▶ _Provided records_:
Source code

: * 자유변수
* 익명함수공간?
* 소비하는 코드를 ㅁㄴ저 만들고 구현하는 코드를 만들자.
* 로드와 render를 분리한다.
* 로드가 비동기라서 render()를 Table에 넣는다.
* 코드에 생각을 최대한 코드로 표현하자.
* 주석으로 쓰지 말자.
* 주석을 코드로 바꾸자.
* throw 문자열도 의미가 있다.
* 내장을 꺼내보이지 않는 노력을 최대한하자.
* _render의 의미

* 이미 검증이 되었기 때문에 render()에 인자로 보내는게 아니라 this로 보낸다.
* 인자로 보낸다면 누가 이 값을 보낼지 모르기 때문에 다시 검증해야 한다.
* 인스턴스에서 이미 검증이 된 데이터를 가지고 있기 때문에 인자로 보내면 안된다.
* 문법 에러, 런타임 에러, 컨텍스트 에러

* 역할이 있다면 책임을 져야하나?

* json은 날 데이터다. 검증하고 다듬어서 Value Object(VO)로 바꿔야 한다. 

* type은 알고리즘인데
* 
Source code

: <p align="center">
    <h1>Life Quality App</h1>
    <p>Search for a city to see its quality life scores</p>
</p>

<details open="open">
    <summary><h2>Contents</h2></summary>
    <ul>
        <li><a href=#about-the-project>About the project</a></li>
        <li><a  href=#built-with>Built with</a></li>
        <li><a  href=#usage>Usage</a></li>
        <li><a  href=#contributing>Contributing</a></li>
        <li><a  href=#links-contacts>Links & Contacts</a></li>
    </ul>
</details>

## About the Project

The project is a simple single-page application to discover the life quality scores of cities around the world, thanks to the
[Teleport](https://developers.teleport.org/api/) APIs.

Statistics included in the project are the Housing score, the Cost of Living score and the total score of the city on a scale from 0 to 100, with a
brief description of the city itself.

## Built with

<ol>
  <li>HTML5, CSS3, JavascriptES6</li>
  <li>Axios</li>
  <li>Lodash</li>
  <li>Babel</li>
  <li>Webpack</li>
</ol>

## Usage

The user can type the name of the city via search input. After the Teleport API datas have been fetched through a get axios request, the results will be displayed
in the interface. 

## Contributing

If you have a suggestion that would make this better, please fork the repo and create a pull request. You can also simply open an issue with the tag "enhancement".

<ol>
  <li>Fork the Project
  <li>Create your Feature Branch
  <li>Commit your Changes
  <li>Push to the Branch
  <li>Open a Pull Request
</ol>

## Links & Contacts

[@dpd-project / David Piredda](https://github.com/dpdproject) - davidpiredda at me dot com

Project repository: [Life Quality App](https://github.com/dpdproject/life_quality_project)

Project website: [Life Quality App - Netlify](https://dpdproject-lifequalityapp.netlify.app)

▶ _Exercise_:
All of the data above needs to be written out again, exactly.

▶ _Task output_:
Source code

: * 자유변수
* 익명함수공간?
* 소비하는 코드를 ㅁㄴ저 만들고 구현하는 코드를 만들자.
* 로드와 render를 분리한다.
* 로드가 비동기라서 render()를 Table에 넣는다.
* 코드에 생각을 최대한 코드로 표현하자.
* 주석으로 쓰지 말자.
* 주석을 코드로 바꾸자.
* throw 문자열도 의미가 있다.
* 내장을 꺼내보이지 않는 노력을 최대한하자.
* _render의 의미

* 이미 검증이 되었기 때문에 render()에 인자로 보내는게 아니라 this로 보낸다.
* 인자로 보낸다면 누가 이 값을 보낼지 모르기 때문에 다시 검증해야 한다.
* 인스턴스에서 이미 검증이 된 데이터를 가지고 있기 때문에 인자로 보내면 안된다.
* 문법 에러, 런타임 에러, 컨텍스트 에러

* 역할이 있다면 책임을 져야하나?

* json은 날 데이터다. 검증하고 다듬어서 Value Object(VO)로 바꿔야 한다. 

* type은 알고리즘인데
* 
Source code

: <p align="center">
    <h1>Life Quality App</h1>
    <p>Search for a city to see its quality life scores</p>
</p>

<details open="open">
    <summary><h2>Contents</h2></summary>
    <ul>
        <li><a href=#about-the-project>About the project</a></li>
        <li><a  href=#built-with>Built with</a></li>
        <li><a  href=#usage>Usage</a></li>
        <li><a  href=#contributing>Contributing</a></li>
        <li><a  href=#links-contacts>Links & Contacts</a></li>
    </ul>
</details>

## About the Project

The project is a simple single-page application to discover the life quality scores of cities around the world, thanks to the
[Teleport](https://developers.teleport.org/api/) APIs.

Statistics included in the project are the Housing score, the Cost of Living score and the total score of the city on a scale from 0 to 100, with a
brief description of the city itself.

## Built with

<ol>
  <li>HTML5, CSS3, JavascriptES6</li>
  <li>Axios</li>
  <li>Lodash</li>
  <li>Babel</li>
  <li>Webpack</li>
</ol>

## Usage

The user can type the name of the city via search input. After the Teleport API datas have been fetched through a get axios request, the results will be displayed
in the interface. 

## Contributing

If you have a suggestion that would make this better, please fork the repo and create a pull request. You can also simply open an issue with the tag "enhancement".

<ol>
  <li>Fork the Project
  <li>Create your Feature Branch
  <li>Commit your Changes
  <li>Push to the Branch
  <li>Open a Pull Request
</ol>

## Links & Contacts

[@dpd-project / David Piredda](https://github.com/dpdproject) - davidpiredda at me dot com

Project repository: [Life Quality App](https://github.com/dpdproject/life_quality_project)

Project website: [Life Quality App - Netlify](https://dpdproject-lifequalityapp.netlify.app)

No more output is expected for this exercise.